Secangkir Coklat Panas
Happy Reading love 😘
🌷🌷🌷🌷🌷🌷🌷🌷🌷🌷🌷🌷🌷🌷🌷
Brian duduk bersandar membaca majalah bisnis ditangan nya di atas tempat tidurnya seraya menunggu istrinya berganti baju.
Alexa keluar dari Walk in closet dengan baju. favorit Brian yang berwarna hitam. ia menuju cermin dan menyisir rambut panjang nya, sedikit parfum ia semprotkan ke bagian tertentu pada tubuh Alexa.
Disela baca majalah bisnisnya, Brian melirik aktivitas istrinya itu. ia tersenyum saat melihat Alexa memakai gaun malam yang begitu seksi di mata Brian.
Alexa selalu akan tampil cantik di depan suami nya itu. membuat Brian selalu tergila- gila pada istrinya.
Meski sedang mengandung tapi tubuh Alexa masih sama hanya perut buncit yang berubah.terlihat semakin seksi.
"Sayang apa susu dan vitamin nya sudah kau minum" seru Brian yang masih fokus dengan majalahnya.
Alexa menghentikan aktivitas nya dan berjalan menuju suaminya itu. ia ikut naik ke atas tempat tidurnya.
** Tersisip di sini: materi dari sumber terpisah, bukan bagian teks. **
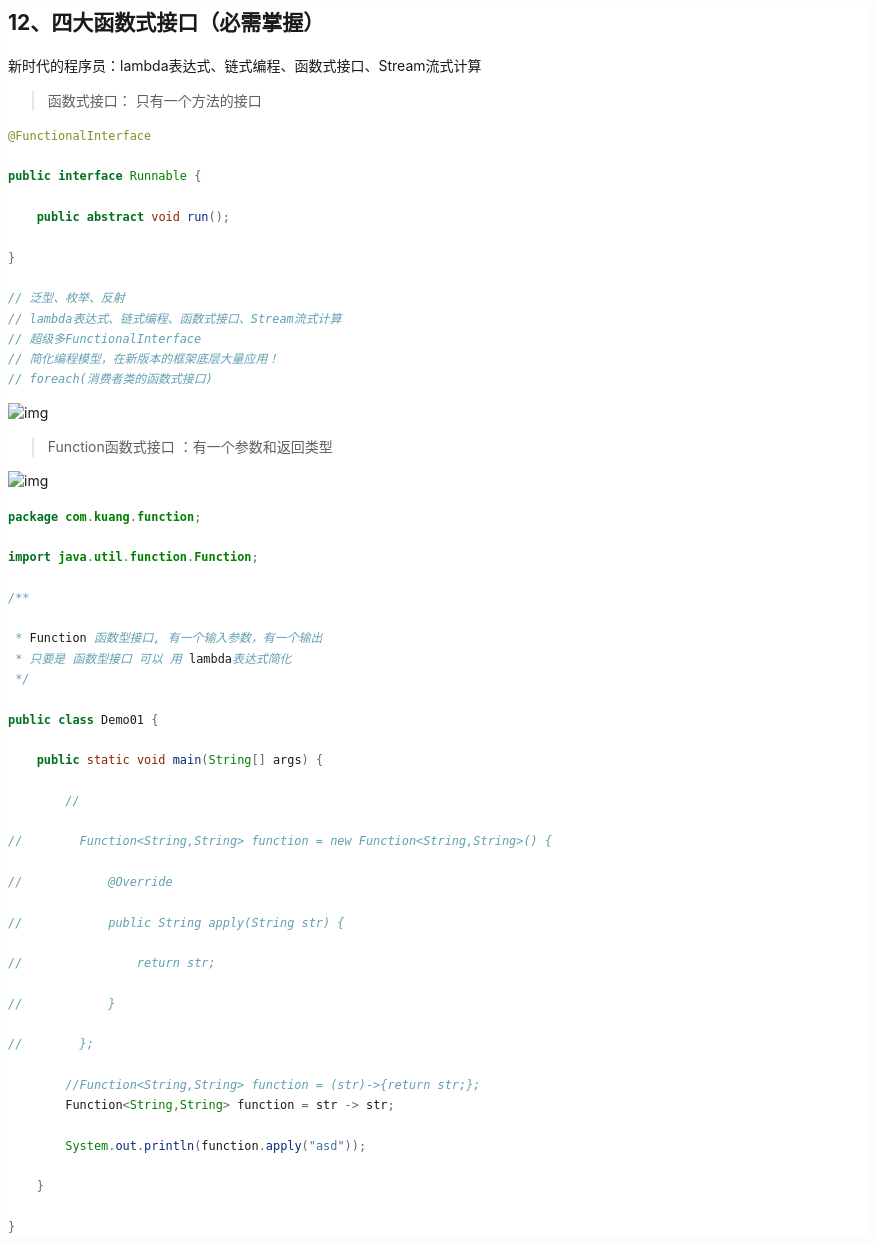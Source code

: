 ## 12、四大函数式接口（必需掌握）

新时代的程序员：lambda表达式、链式编程、函数式接口、Stream流式计算

> 函数式接口： 只有一个方法的接口

```java
@FunctionalInterface

public interface Runnable {

    public abstract void run();

}

// 泛型、枚举、反射
// lambda表达式、链式编程、函数式接口、Stream流式计算
// 超级多FunctionalInterface
// 简化编程模型，在新版本的框架底层大量应用！
// foreach(消费者类的函数式接口)
```

![img](https://img2020.cnblogs.com/blog/2350895/202107/2350895-20210715181613638-2109478705.png)

> Function函数式接口 ：有一个参数和返回类型

![img](https://img2020.cnblogs.com/blog/2350895/202107/2350895-20210715181626549-1620738118.png)

```java
package com.kuang.function;

import java.util.function.Function;

/**

 * Function 函数型接口, 有一个输入参数，有一个输出
 * 只要是 函数型接口 可以 用 lambda表达式简化
 */

public class Demo01 {

    public static void main(String[] args) {

        //

//        Function<String,String> function = new Function<String,String>() {

//            @Override

//            public String apply(String str) {

//                return str;

//            }

//        };

        //Function<String,String> function = (str)->{return str;};
        Function<String,String> function = str -> str;

        System.out.println(function.apply("asd"));

    }

}
```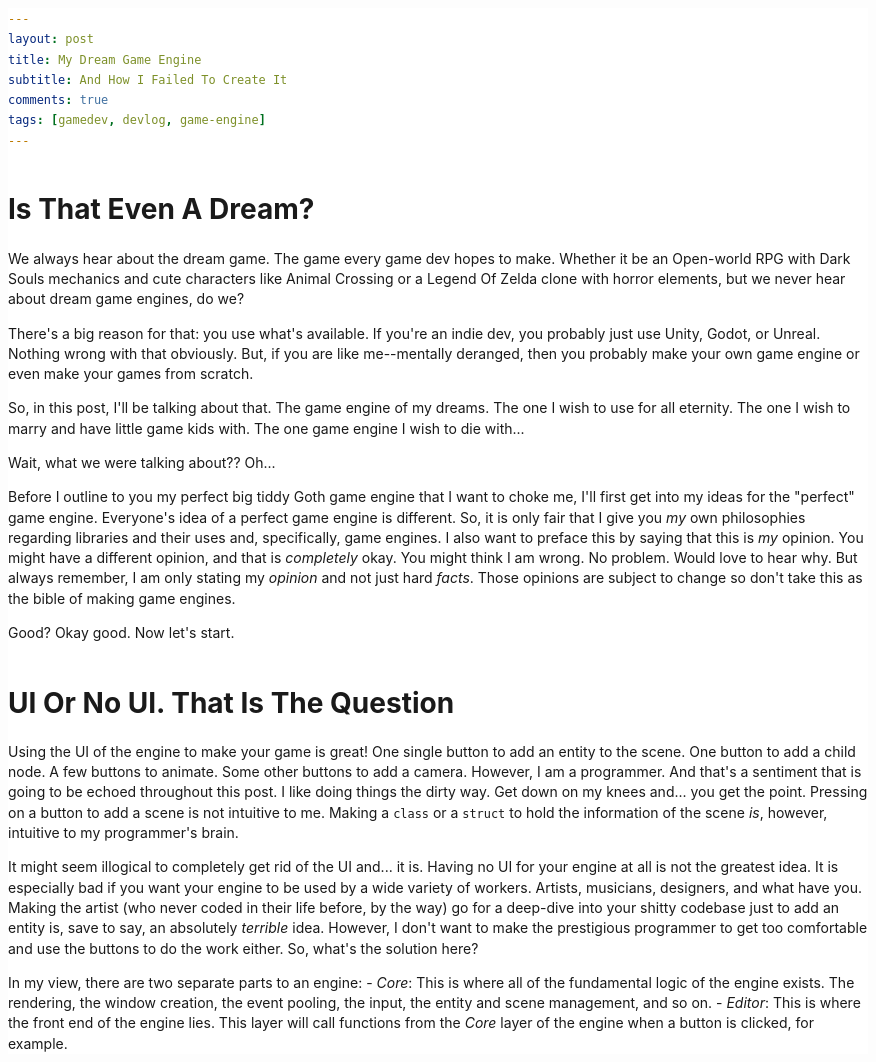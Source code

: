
 ```yaml
---
layout: post
title: My Dream Game Engine
subtitle: And How I Failed To Create It
comments: true
tags: [gamedev, devlog, game-engine]
---
```


# Is That Even A Dream?
We always hear about the dream game. The game every game dev hopes to make. Whether it be an Open-world RPG with Dark Souls mechanics and cute characters like Animal Crossing or a Legend Of Zelda clone with horror elements, but we never hear about dream game engines, do we? 

There's a big reason for that: you use what's available. If you're an indie dev, you probably just use Unity, Godot, or Unreal. Nothing wrong with that obviously. But, if you are like me--mentally deranged, then you probably make your own game engine or even make your games from scratch. 

So, in this post, I'll be talking about that. The game engine of my dreams. The one I wish to use for all eternity. The one I wish to marry and have little game kids with. The one game engine I wish to die with... 

Wait, what we were talking about?? Oh... 

Before I outline to you my perfect big tiddy Goth game engine that I want to choke me, I'll first get into my ideas for the "perfect" game engine. Everyone's idea of a perfect game engine is different. So, it is only fair that I give you *my* own philosophies regarding libraries and their uses and, specifically, game engines. I also want to preface this by saying that this is *my* opinion. You might have a different opinion, and that is _completely_ okay. You might think I am wrong. No problem. Would love to hear why. But always remember, I am only stating my _opinion_ and not just hard _facts_. Those opinions are subject to change so don't take this as the bible of making game engines.

Good? Okay good. Now let's start.

# UI Or No UI. That Is The Question
Using the UI of the engine to make your game is great! One single button to add an entity to the scene. One button to add a child node. A few buttons to animate. Some other buttons to add a camera. However, I am a programmer. And that's a sentiment that is going to be echoed throughout this post. I like doing things the dirty way. Get down on my knees and... you get the point. Pressing on a button to add a scene is not intuitive to me. Making a `class` or a `struct` to hold the information of the scene _is_, however, intuitive to my programmer's brain. 

It might seem illogical to completely get rid of the UI and... it is. Having no UI for your engine at all is not the greatest idea. It is especially bad if you want your engine to be used by a wide variety of workers. Artists, musicians, designers, and what have you. Making the artist (who never coded in their life before, by the way) go for a deep-dive into your shitty codebase just to add an entity is, save to say, an absolutely _terrible_ idea. However, I don't want to make the prestigious programmer to get too comfortable and use the buttons to do the work either. So, what's the solution here? 

In my view, there are two separate parts to an engine: 
    - _Core_: This is where all of the fundamental logic of the engine exists. The rendering, the window creation, the event pooling, the input, the entity and scene management, and so on. 
    - _Editor_: This is where the front end of the engine lies. This layer will call functions from the _Core_ layer of the engine when a button is clicked, for example.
Brian menyadari istrinya mendekat ia melepas kaca mata baca nya dan menaruh di atas Nakas sampingnya dan juga menutup majalah yang sempat ia baca.
"Sudah sayang" Alexa memeluk lengan Brian suaminya yang dirindukan selama seminggu. ia mulai mengendus ke dada bidang Brian menghirup aroma tubuh Brian yang membuat nya tenang dan nyaman.
Brian memeluk tubuh Alexa sesekali ia mengecup pucuk kepala istrinya itu.
"Sayang"
"Hemm" jawab Brian yang masih mengelus rambut Alexa.
"Apa kamu tidak merindukan ku?" Alexa mendongak ke atas menatap wajah Brian.
Brian menghentikan tangan nya ia tersenyum kepada istrinya "Tentu saja aku sangat merindukan istriku"
"Lalu apa sayang..." Alexa menghentikan ucapannya karena Brian tahu jika Alexa ingin di sentuh.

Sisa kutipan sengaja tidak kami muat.